-- Material supplied follows --

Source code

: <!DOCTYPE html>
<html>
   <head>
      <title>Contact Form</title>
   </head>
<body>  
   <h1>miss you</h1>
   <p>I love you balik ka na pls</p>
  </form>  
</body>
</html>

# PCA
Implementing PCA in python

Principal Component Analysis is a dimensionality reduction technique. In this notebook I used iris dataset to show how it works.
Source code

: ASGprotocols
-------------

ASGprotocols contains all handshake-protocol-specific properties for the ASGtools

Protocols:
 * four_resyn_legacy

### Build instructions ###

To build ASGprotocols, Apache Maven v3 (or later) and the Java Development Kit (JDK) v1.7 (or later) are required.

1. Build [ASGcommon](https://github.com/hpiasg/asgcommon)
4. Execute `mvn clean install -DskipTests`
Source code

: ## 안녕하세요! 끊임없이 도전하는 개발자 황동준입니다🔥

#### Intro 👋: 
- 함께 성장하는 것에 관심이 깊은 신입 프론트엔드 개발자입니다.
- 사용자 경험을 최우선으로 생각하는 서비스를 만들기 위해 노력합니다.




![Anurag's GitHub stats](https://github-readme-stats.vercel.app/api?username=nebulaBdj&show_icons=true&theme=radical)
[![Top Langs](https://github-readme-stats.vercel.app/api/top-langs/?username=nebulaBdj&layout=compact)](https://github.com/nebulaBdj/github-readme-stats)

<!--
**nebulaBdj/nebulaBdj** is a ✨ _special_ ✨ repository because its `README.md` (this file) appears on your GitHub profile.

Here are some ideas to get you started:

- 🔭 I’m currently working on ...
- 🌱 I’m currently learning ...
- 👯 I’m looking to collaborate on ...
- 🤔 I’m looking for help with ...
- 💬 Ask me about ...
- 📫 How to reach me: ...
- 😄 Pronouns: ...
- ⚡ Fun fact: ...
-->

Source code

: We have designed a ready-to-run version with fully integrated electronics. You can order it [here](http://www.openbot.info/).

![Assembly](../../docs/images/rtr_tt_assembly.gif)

-- Material supplied concluded --
-- Material supplied follows --

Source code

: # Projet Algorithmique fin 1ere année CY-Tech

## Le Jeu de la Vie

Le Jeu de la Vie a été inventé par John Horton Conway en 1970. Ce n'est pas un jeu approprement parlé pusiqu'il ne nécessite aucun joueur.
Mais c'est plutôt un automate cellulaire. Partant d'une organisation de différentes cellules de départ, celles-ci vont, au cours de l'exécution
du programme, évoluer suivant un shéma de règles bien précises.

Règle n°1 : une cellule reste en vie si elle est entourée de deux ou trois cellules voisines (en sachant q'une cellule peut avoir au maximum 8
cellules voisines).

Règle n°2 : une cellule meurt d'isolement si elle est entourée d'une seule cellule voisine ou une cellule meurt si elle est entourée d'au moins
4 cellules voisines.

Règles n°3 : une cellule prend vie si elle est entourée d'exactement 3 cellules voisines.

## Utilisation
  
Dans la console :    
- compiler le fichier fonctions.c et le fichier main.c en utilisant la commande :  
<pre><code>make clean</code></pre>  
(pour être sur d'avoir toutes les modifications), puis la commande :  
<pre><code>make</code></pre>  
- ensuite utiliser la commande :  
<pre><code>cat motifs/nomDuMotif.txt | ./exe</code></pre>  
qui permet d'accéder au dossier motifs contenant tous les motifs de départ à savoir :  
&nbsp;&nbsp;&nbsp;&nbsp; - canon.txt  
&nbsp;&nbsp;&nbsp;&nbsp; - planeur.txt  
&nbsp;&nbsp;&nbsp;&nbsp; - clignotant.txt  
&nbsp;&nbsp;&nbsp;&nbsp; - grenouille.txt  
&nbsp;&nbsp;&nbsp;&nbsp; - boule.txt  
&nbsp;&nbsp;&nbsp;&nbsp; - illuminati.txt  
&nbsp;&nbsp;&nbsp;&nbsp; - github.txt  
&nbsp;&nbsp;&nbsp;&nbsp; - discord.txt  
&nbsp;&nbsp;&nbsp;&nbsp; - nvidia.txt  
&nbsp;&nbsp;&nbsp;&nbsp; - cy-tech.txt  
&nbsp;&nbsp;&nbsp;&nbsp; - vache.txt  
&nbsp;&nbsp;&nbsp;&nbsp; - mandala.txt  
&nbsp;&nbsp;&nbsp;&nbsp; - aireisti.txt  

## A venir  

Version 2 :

-- Material supplied concluded --

* Prompt
For the string "this", go line by line through the material and copy every line that has it.

* Completed task
Principal Component Analysis is a dimensionality reduction technique. In this notebook I used iris dataset to show how it works.
**nebulaBdj/nebulaBdj** is a ✨ _special_ ✨ repository because its `README.md` (this file) appears on your GitHub profile.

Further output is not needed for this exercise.